La Chronique d'Emmanuel Normant   



                  Des feuilles

 

 
 
Les feuilles mortes se ramassent à la pelle dans les chansons de Prévert, et dans mon jardin aussi. Mon espace privatif est en effet terriblement arboré, et évolue en automne du tapis de feuilles au matelas, pour en arriver à la piscine. La troisième dimension a fait son apparition après que la chute de température et le vent ont fait leurs offices respectifs : on congèle d’abord la queue de la feuille, pour ensuite, tac, l’arracher d’une bourrasque. 
Vu d’en haut, tous les jardins alentour sont certainement vert vif, la couleur d’une pelouse débarrassée de la moindre feuille. Et au milieu il y a le mien, le jaune et rouge. Le problème avec les feuilles c’est qu’elles s’envolent. Les feuilles, comme le choléra, sont extrêmement contagieuses.
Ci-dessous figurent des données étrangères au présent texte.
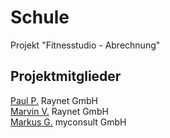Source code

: # Schule

Projekt "Fitnesstudio - Abrechnung"

## Projektmitglieder
[Paul P.](https://github.com/PaschaPa) Raynet GmbH <br>
[Marvin V.](https://github.com/MarvinVoll) Raynet GmbH <br>
[Markus G.](https://github.com/markusgerman) myconsult GmbH

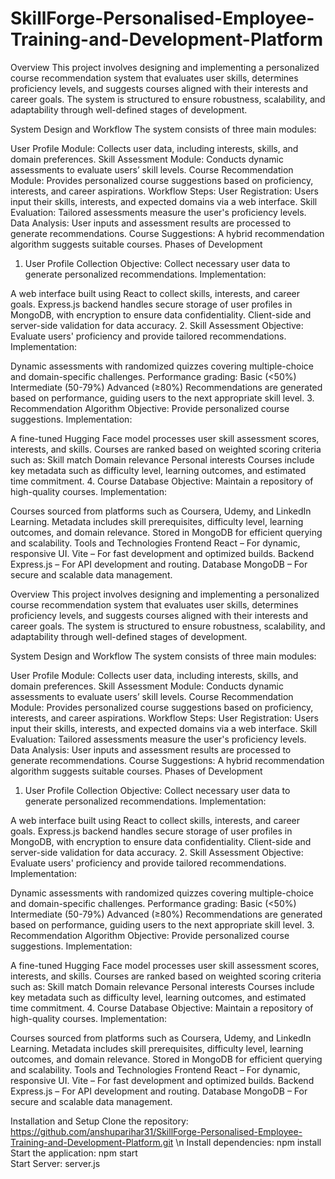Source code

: # SkillForge-Personalised-Employee-Training-and-Development-Platform
Overview
This project involves designing and implementing a personalized course recommendation system that evaluates user skills, determines proficiency levels, and suggests courses aligned with their interests and career goals. The system is structured to ensure robustness, scalability, and adaptability through well-defined stages of development.

System Design and Workflow
The system consists of three main modules:

User Profile Module: Collects user data, including interests, skills, and domain preferences.
Skill Assessment Module: Conducts dynamic assessments to evaluate users’ skill levels.
Course Recommendation Module: Provides personalized course suggestions based on proficiency, interests, and career aspirations.
Workflow Steps:
User Registration: Users input their skills, interests, and expected domains via a web interface.
Skill Evaluation: Tailored assessments measure the user's proficiency levels.
Data Analysis: User inputs and assessment results are processed to generate recommendations.
Course Suggestions: A hybrid recommendation algorithm suggests suitable courses.
Phases of Development
1. User Profile Collection
Objective: Collect necessary user data to generate personalized recommendations.
Implementation:

A web interface built using React to collect skills, interests, and career goals.
Express.js backend handles secure storage of user profiles in MongoDB, with encryption to ensure data confidentiality.
Client-side and server-side validation for data accuracy.
2. Skill Assessment
Objective: Evaluate users' proficiency and provide tailored recommendations.
Implementation:

Dynamic assessments with randomized quizzes covering multiple-choice and domain-specific challenges.
Performance grading:
Basic (<50%)
Intermediate (50-79%)
Advanced (≥80%)
Recommendations are generated based on performance, guiding users to the next appropriate skill level.
3. Recommendation Algorithm
Objective: Provide personalized course suggestions.
Implementation:

A fine-tuned Hugging Face model processes user skill assessment scores, interests, and skills.
Courses are ranked based on weighted scoring criteria such as:
Skill match
Domain relevance
Personal interests
Courses include key metadata such as difficulty level, learning outcomes, and estimated time commitment.
4. Course Database
Objective: Maintain a repository of high-quality courses.
Implementation:

Courses sourced from platforms such as Coursera, Udemy, and LinkedIn Learning.
Metadata includes skill prerequisites, difficulty level, learning outcomes, and domain relevance.
Stored in MongoDB for efficient querying and scalability.
Tools and Technologies
Frontend
React – For dynamic, responsive UI.
Vite – For fast development and optimized builds.
Backend
Express.js – For API development and routing.
Database
MongoDB – For secure and scalable data management.

Overview
This project involves designing and implementing a personalized course recommendation system that evaluates user skills, determines proficiency levels, and suggests courses aligned with their interests and career goals. The system is structured to ensure robustness, scalability, and adaptability through well-defined stages of development.

System Design and Workflow
The system consists of three main modules:

User Profile Module: Collects user data, including interests, skills, and domain preferences.
Skill Assessment Module: Conducts dynamic assessments to evaluate users’ skill levels.
Course Recommendation Module: Provides personalized course suggestions based on proficiency, interests, and career aspirations.
Workflow Steps:
User Registration: Users input their skills, interests, and expected domains via a web interface.
Skill Evaluation: Tailored assessments measure the user's proficiency levels.
Data Analysis: User inputs and assessment results are processed to generate recommendations.
Course Suggestions: A hybrid recommendation algorithm suggests suitable courses.
Phases of Development
1. User Profile Collection
Objective: Collect necessary user data to generate personalized recommendations.
Implementation:

A web interface built using React to collect skills, interests, and career goals.
Express.js backend handles secure storage of user profiles in MongoDB, with encryption to ensure data confidentiality.
Client-side and server-side validation for data accuracy.
2. Skill Assessment
Objective: Evaluate users' proficiency and provide tailored recommendations.
Implementation:

Dynamic assessments with randomized quizzes covering multiple-choice and domain-specific challenges.
Performance grading:
Basic (<50%)
Intermediate (50-79%)
Advanced (≥80%)
Recommendations are generated based on performance, guiding users to the next appropriate skill level.
3. Recommendation Algorithm
Objective: Provide personalized course suggestions.
Implementation:

A fine-tuned Hugging Face model processes user skill assessment scores, interests, and skills.
Courses are ranked based on weighted scoring criteria such as:
Skill match
Domain relevance
Personal interests
Courses include key metadata such as difficulty level, learning outcomes, and estimated time commitment.
4. Course Database
Objective: Maintain a repository of high-quality courses.
Implementation:

Courses sourced from platforms such as Coursera, Udemy, and LinkedIn Learning.
Metadata includes skill prerequisites, difficulty level, learning outcomes, and domain relevance.
Stored in MongoDB for efficient querying and scalability.
Tools and Technologies
Frontend
React – For dynamic, responsive UI.
Vite – For fast development and optimized builds.
Backend
Express.js – For API development and routing.
Database
MongoDB – For secure and scalable data management.


Installation and Setup
Clone the repository:
https://github.com/anshuparihar31/SkillForge-Personalised-Employee-Training-and-Development-Platform.git
\n Install dependencies:
npm install  
Start the application:
npm start  
Start Server:
server.js
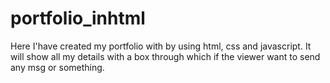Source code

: # portfolio_inhtml
Here I'have created my portfolio with by using html, css and javascript. It will show all my details with a box through which if the viewer want to send any msg or something. 
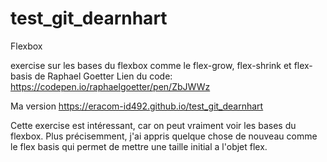 # test_git_dearnhart
Flexbox

exercise sur les bases du flexbox comme le flex-grow, flex-shrink et flex-basis de Raphael Goetter
Lien du code: https://codepen.io/raphaelgoetter/pen/ZbJWWz

Ma version
https://eracom-id492.github.io/test_git_dearnhart

Cette exercise est intéressant, car on peut vraiment voir les bases du flexbox. Plus précisemment, j'ai appris quelque chose de nouveau comme le flex basis qui permet de mettre une taille initial a l'objet flex.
Alors que la pelouse du voisin ne va pas pousser plus vite parce que tu ne tonds pas la tienne. C’est pas très clair ?
 
             Nous l’avons vu, en Nouvelle Angleterre, la réponse aux excès de la nature est motorisée  ou elle est ridicule. On n’enlève pas la neige avec une pelle mais avec un blower, on ne ramasse pas les feuilles avec un râteau mais avec un blower, un autre, qui n’aspire pas, qui souffle. Dans tous les cas, il faut un casque, pour le bruit. Depuis de nombreuses années j’avais l’outil idoine, deux enfants portés chacun par deux jambes, avec deux balais de chaque côté, qui pour un cout modique et dans un silence merveilleux me torchait mes feuilles en un weekend end. Las, les petits sont partis, qui vais-je bien pouvoir taper ? 
Une monocouche de feuille représente environ 4000 square foot, sur vingt centimètres de profondeur on frise les 80 mètres cubes. C’est beaucoup. Et maintenant je regrette la palissade, qui certes me protège de l’ire de mes voisins, mais concentre toutes ces feuilles chez moi plutôt que de les disperser au vent mauvais.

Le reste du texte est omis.